SunTec India helped discover and bridge the gaps in the client's AI brand protection platform through multiple types of data support solutions.
Handling the avalanche of data being scraped by their AI system for all these brands had become overwhelming. So, the client decided to outsource a few data-specific operations.
During our discussions, we identified a few issues that needed immediate attention.
To enable the AI platform to function effectively, it needed to be fed with a continuous stream of high-quality data, thus creating a need for consistent data cleaning and data hygiene monitoring.
The scraped data (primarily containing links to counterfeit products) needed regular verification.
The data collected by their AI contained incomplete information (in certain cases where data crawling & extraction methods failed to extract all the information), so it needed manual data appending.
In cases where automated scraping failed to produce results, we needed to detect the online scammers through manual web research.
We proposed a dedicated team of data researchers to build on the knowledge to perfect the process.
This project ran in phases. We started out with a few basic tasks (mainly data validation) and moved on to data cleaning and web research.
Initially, the client assigned us a single task of asset authentication. We matched images with client guidelines and either validated, discarded, or reassigned the image category.
We completed the client's database by entering critical information present in the URLs collected by their AI system, such as the product title, seller URL, seller name, price, product images, and account identifiers.

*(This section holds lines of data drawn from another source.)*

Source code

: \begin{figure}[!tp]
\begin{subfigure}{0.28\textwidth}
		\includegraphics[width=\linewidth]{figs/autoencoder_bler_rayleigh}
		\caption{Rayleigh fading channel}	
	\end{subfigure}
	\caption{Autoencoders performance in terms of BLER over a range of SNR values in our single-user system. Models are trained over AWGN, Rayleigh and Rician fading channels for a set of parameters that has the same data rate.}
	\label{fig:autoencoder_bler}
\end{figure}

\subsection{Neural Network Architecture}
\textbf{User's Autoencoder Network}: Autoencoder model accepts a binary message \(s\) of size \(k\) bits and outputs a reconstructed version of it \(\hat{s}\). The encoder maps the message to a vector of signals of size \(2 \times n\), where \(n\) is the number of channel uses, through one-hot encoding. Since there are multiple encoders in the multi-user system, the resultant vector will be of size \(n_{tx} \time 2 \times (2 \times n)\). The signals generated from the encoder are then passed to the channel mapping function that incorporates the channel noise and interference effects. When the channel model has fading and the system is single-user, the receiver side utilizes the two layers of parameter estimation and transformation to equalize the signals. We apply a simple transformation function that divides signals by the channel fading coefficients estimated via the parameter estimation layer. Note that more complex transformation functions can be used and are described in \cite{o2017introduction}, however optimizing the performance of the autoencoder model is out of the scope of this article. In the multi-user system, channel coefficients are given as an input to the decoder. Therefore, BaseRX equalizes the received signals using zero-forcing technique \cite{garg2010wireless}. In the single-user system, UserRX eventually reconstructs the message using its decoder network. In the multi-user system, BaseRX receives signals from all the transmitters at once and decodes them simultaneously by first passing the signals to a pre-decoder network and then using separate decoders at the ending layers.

We set up a web research team that went through websites, social media platforms, marketplaces, and other channels (following client-defined parameters). We prepared a consolidated sheet with flagged links and uploaded it to the client's portal.
We followed brand-specific guidelines to compare the client's content against the sources found on the web and created a list of URLs where we detected piracy.
We sorted the data evidence under categories (counterfeit, brand abuse, replica, copyright, and brand impersonation) to simplify the client's task of evidence assimilation.
The client extends its services to over a thousand brands. Initially, we were assigned only a few of them.
By the end of the first month, the brands assigned to us were doubled. Our dedicated team significantly reduced client involvement (for feedback and quality analysis) by nearly 70%. We also improved our accuracy rates from 72% to 95%.
For this particular project, our team showcased admirable resilience. We experimented with approaches, evaluated and reframed processes, and established quality analysis systems while evolving with the client's needs and workload.
Initially, when we started the project, we divided our teams based on the brands we were assigned. For example, from the entire manual data detection team, each resource was assigned a few brands to work on. When this approach resulted in quality issues and higher errors, we divided our teams based on processes for simplified management.
The goal of any AI-based tech platform is to be as close to precision as possible. Achieving this goal across sites is difficult since websites usually have distinct unique underlying patterns. Further, website structures change with time, so these AI-based solutions must be robust enough to adapt. The automated crawling methods, howsoever trained, cannot work unsupervised – they need to work in tandem with a human-in-the-loop approach to deliver the most optimal results.
SunTec understands this man-plus-machine approach very well and continues to effectively serve several AI-based tech platforms for their varied data management needs.